心配はそれだけではない。独り暮らしのお年寄りのフォロー、発達障害を持つ子供たちへの支援など、小さな町でも次々と課題は持ち上がる。そのたびに患者や行政、研究機関、地域の人たちと真摯に向き合い、解決のために全力を尽くしてきた。その姿勢は、これからも変わらない。

300年続く医家に生まれて

ホームの入所者に笑顔で話しかける

実家は1700年代から続く医家。当然、医師になるだろうと周囲は思っていたようだが、当の本人は医師になるつもりはなかったという。「父親が毎日のように夜中に起こされて往診に出かける姿を見ていたからね。
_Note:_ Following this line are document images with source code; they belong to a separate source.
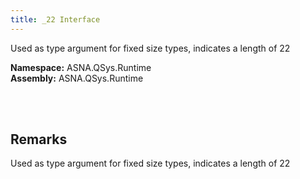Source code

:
 ```yaml
---
title: _22 Interface
---
```


Used as type argument for fixed size types, indicates a length of 22

**Namespace:** ASNA.QSys.Runtime <br/>
**Assembly:** ASNA.QSys.Runtime

<br>
<br>

## Remarks

Used as type argument for fixed size types, indicates a length of 22

[//]: # ($$TODO: Complete the Remarks section.)

<br>
<br>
なのに、高校の担任の先生らに説得されて(笑)」と照れ隠しのように悪ぶるも、長男としての責任感と父への尊敬の念があったことは間違いない。

「鳥の声とともに起きよ」。父がよく口にしていた松原家の家訓の一つという。早朝から深夜まで、地域の人々の健康を見守り続けた父の姿と、自分なりの経験を踏まえ、「医者は一にも二にも在宅医療が重要」と言う。患者にとって、すぐに診てもらえる安心感こそが一番の治療だと考える。「夜に病院に来る人にも必ず何らかの事情がある。そこを感じ取ってあげないといけない」

自分の時間はいつも二の次で、常に地域の子供たちや大人たちのことを考え続けた50年。地域の人々から信頼される理由は、その地道な毎日の積み重ねにあるのだろう。

「地域の人たちの健康を守る手助けをすることが、この地で300年医療を通じてお世話になっている松原家の使命です」

松原 奎一 まつばら・けいいち
香川県三木町の松原病院理事長。昭和17年、三木町生まれ。75歳。日本大医学部卒。同大附属板橋病院研修医、同大第二内科副手を経て、43年、父の後を継ぎ松原医院の院長に就任。以来約50年、大学病院および地域の診療所と連携し、地域住民の健康保持増進に努めている。地域の中学校校医として、学校で血液検査を実施するなど、学校保健活動にも精力的に取り組んでいる。